▸ The task
Could you reproduce, exactly and alone, the lines running from the one with "Lets break down the Counter App Example." to the end of the data below?

Stored data entries:

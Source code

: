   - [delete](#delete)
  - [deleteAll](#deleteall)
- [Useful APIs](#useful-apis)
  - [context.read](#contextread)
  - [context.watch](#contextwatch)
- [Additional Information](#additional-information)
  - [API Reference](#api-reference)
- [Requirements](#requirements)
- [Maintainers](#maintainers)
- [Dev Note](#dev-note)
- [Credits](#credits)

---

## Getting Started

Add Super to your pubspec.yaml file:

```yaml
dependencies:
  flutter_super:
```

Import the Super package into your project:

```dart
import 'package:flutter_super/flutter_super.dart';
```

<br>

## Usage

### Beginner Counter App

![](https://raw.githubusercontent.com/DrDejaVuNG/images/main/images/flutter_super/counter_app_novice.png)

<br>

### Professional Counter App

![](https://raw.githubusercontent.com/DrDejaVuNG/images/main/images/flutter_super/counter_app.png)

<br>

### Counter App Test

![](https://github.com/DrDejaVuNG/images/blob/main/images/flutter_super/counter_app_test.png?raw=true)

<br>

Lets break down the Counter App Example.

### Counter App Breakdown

▸ Task output
Lets break down the Counter App Example.

### Counter App Breakdown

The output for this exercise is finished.